═══ Data excerpts ═══

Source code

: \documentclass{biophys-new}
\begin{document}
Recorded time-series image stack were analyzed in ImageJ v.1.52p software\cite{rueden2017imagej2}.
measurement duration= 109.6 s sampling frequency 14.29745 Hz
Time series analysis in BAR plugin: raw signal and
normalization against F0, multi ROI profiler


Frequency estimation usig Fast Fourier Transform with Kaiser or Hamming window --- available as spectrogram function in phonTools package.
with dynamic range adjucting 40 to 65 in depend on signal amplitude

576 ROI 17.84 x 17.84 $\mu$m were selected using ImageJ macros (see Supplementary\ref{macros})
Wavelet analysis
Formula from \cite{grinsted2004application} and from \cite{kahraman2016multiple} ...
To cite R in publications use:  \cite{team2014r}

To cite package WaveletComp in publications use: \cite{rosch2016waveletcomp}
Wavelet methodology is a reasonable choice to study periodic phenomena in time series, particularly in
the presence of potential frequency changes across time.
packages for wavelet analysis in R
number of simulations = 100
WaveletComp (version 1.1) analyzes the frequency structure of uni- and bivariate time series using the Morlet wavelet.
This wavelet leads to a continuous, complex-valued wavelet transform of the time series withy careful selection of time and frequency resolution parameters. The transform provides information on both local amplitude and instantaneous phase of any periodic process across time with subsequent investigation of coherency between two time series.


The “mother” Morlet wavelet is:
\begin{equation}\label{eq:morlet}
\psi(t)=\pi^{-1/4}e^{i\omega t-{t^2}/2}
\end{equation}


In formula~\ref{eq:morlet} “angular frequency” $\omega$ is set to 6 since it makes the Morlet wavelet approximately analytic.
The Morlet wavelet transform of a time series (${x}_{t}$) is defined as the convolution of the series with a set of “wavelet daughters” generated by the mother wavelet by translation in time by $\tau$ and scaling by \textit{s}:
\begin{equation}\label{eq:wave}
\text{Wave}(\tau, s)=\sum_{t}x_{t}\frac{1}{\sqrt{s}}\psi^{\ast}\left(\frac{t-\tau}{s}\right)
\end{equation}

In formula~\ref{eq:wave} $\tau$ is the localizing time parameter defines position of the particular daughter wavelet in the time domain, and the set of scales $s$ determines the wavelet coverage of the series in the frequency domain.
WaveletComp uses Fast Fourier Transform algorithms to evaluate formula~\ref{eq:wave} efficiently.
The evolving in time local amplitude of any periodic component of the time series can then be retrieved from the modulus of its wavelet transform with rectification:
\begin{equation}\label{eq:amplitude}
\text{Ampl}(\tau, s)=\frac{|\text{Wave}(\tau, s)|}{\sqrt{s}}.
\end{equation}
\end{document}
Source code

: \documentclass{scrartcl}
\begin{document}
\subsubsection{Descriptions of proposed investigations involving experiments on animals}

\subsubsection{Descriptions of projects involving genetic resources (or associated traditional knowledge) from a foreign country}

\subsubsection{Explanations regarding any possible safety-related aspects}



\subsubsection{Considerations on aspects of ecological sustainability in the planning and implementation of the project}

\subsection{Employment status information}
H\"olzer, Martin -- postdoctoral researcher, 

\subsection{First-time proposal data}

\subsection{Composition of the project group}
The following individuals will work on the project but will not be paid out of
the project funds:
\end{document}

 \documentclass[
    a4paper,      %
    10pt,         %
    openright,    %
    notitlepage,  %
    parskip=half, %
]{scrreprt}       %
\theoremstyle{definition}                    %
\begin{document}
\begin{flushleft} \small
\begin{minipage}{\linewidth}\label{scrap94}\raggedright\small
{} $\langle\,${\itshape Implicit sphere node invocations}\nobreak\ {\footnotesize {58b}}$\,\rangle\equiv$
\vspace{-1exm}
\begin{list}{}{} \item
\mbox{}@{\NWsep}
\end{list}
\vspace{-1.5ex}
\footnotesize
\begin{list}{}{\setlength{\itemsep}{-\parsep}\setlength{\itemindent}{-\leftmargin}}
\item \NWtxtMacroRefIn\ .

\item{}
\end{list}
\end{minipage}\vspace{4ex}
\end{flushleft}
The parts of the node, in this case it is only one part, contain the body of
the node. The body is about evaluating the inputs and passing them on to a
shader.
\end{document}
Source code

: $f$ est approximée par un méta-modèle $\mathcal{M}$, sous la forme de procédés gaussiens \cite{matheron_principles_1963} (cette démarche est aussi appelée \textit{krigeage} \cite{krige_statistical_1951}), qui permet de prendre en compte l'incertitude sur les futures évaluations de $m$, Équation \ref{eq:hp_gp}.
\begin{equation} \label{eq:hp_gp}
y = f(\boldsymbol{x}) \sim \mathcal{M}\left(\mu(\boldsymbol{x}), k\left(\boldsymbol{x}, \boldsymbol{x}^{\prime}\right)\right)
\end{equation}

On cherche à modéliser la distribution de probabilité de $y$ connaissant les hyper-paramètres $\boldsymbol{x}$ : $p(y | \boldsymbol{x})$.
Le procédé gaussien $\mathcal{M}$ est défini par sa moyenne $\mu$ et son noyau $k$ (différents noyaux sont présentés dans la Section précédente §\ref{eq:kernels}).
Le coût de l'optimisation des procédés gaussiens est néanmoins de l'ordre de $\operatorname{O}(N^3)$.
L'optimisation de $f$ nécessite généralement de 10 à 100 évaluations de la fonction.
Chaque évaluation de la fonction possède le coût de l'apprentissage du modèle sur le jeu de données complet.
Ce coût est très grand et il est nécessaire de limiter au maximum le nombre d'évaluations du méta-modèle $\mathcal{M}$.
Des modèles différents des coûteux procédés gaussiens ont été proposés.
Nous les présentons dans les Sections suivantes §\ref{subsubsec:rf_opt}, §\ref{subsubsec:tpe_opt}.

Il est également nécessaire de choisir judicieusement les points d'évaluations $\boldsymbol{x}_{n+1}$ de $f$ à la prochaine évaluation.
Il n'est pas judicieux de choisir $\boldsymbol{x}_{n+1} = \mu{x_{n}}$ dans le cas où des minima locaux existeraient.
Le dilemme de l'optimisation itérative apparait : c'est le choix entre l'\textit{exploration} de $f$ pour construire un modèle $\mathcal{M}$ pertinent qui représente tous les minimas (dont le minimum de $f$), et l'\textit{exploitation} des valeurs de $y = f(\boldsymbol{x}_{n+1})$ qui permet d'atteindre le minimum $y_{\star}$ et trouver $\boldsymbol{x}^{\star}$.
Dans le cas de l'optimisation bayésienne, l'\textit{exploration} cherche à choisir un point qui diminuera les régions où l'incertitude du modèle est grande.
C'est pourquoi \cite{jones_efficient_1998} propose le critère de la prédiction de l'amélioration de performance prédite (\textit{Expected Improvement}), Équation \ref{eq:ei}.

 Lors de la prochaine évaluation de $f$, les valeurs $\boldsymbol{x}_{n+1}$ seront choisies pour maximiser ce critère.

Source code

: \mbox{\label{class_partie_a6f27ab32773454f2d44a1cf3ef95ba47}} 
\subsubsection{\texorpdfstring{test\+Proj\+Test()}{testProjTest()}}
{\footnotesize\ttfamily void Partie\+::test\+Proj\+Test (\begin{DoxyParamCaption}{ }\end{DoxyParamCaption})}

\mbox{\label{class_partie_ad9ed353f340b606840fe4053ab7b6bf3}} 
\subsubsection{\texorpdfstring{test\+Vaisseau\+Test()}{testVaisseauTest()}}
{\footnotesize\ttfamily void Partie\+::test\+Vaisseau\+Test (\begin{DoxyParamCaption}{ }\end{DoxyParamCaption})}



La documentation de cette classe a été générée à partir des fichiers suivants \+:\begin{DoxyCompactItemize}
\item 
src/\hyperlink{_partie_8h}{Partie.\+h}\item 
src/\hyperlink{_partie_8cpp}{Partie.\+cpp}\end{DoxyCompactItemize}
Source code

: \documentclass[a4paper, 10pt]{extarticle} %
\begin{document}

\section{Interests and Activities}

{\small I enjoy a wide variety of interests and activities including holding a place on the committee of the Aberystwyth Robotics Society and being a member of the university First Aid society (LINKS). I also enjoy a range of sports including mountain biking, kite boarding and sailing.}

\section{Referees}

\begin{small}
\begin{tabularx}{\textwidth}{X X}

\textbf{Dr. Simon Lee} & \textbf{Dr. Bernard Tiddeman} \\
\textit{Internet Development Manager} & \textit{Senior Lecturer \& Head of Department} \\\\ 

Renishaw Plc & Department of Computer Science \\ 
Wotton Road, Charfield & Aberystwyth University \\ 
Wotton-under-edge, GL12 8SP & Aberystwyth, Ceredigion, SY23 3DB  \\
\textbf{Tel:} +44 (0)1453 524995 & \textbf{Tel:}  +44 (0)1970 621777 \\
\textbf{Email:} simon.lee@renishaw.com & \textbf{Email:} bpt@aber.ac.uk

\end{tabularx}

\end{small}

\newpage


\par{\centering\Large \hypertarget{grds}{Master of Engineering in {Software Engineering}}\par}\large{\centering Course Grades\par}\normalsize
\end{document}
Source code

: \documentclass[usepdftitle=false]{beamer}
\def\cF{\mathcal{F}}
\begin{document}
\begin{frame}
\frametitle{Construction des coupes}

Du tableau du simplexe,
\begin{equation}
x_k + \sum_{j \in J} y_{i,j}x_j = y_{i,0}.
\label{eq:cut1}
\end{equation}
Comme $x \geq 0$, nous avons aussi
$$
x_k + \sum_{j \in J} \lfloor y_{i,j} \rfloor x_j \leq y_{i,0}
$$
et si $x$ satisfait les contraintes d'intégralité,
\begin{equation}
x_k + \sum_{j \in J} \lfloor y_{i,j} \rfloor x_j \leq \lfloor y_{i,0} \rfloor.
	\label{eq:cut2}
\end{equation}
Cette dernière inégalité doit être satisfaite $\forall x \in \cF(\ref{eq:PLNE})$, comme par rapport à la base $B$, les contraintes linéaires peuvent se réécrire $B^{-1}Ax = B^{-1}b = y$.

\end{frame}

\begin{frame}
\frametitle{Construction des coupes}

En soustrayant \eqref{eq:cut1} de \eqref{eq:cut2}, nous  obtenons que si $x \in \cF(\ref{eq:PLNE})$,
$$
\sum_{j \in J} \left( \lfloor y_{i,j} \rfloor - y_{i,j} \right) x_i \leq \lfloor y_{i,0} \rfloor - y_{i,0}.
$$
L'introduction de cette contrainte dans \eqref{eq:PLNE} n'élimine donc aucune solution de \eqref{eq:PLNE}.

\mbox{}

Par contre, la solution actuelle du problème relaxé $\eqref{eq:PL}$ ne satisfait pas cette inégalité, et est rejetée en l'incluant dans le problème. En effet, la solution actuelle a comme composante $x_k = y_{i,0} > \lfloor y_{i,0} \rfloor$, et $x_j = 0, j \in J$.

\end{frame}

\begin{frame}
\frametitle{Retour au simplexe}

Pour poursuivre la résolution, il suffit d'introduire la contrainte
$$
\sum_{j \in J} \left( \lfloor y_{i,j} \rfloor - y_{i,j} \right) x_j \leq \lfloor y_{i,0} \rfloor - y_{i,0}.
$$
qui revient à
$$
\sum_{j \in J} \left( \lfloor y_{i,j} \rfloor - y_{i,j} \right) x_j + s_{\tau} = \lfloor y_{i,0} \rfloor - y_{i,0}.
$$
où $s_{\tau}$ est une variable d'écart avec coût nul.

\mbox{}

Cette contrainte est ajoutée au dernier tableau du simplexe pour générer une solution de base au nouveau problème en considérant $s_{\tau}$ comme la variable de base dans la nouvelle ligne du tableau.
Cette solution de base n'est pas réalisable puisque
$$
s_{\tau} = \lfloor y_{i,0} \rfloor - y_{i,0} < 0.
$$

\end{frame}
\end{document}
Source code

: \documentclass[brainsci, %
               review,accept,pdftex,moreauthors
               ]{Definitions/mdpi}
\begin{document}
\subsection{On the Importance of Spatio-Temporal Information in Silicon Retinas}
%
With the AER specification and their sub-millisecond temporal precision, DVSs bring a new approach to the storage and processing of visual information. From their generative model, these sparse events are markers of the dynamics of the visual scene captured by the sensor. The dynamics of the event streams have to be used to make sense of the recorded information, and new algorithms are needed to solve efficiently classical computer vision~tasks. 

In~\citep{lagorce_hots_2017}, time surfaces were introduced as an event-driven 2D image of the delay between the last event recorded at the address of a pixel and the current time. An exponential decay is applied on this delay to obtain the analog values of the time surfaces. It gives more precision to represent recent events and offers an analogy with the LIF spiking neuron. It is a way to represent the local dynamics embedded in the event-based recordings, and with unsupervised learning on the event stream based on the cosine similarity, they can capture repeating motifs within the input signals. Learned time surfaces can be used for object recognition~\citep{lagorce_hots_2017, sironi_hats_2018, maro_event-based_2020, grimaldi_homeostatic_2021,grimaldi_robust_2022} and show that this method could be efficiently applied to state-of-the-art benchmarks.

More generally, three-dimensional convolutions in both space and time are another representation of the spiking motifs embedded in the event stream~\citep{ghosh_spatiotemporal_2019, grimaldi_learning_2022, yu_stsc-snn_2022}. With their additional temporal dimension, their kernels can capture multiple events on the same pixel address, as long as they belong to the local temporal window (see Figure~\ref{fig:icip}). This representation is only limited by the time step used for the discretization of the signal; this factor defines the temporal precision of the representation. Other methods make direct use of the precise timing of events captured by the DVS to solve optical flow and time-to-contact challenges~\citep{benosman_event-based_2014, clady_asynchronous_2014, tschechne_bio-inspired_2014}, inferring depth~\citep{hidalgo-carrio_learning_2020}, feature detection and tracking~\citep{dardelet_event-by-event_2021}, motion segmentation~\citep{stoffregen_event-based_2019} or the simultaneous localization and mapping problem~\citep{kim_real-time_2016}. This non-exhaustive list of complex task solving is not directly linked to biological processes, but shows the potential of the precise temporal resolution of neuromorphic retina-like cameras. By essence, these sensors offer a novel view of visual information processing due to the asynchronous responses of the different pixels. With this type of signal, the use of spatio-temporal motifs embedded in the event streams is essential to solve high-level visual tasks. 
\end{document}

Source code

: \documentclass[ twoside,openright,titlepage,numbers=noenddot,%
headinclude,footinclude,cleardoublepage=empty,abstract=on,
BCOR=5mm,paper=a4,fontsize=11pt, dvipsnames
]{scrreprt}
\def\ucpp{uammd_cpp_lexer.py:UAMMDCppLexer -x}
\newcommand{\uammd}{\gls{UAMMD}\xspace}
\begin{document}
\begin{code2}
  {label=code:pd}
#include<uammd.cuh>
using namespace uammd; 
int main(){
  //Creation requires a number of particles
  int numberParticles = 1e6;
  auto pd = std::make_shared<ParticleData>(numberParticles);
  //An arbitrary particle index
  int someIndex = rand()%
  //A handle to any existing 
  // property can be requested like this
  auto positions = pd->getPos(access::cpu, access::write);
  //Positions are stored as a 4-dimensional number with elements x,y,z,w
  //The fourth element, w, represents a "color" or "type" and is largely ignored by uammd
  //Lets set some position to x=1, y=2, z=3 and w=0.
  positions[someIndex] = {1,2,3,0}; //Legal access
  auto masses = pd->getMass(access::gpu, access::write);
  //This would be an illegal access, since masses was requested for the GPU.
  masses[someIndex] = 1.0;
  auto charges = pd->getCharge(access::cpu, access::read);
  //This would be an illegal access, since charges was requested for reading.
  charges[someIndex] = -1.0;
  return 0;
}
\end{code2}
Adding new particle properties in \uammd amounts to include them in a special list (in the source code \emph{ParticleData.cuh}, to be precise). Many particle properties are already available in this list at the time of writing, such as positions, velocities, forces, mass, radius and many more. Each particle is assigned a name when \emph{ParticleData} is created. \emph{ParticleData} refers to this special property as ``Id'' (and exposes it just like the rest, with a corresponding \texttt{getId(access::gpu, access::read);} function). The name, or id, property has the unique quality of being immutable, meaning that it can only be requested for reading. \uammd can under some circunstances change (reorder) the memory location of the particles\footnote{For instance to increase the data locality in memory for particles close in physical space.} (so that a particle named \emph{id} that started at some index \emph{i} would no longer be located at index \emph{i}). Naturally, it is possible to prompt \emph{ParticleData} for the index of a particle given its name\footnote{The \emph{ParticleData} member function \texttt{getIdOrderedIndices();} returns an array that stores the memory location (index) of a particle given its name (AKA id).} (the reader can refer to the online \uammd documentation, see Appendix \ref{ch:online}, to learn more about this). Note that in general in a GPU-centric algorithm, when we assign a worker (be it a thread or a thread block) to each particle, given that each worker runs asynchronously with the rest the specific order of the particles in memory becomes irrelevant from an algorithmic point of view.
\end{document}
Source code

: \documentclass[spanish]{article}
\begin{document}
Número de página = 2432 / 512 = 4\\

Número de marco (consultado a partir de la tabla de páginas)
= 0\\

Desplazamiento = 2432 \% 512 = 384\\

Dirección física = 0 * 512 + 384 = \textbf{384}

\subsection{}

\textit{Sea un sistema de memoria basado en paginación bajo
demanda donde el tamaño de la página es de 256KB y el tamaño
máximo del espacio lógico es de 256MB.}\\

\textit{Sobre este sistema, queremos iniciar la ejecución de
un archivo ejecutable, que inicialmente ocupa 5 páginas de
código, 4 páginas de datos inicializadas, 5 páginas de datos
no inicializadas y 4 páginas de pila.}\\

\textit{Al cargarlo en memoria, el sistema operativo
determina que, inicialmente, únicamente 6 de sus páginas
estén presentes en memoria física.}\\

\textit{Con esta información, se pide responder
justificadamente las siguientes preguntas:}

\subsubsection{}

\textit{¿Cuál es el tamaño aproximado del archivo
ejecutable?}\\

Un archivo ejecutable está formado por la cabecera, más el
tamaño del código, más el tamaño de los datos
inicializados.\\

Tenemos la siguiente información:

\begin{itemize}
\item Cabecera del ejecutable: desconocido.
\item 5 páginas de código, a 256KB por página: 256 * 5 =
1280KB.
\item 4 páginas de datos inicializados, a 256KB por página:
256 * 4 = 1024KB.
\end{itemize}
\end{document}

═══

Task goal:
The reply should consist solely of the lines of the data, exact, from the opening line through the line with "normalization against F0, multi ROI profiler", inclusive.

Solved problem:
Source code

: \documentclass{biophys-new}
\begin{document}
Recorded time-series image stack were analyzed in ImageJ v.1.52p software\cite{rueden2017imagej2}.
measurement duration= 109.6 s sampling frequency 14.29745 Hz
Time series analysis in BAR plugin: raw signal and
normalization against F0, multi ROI profiler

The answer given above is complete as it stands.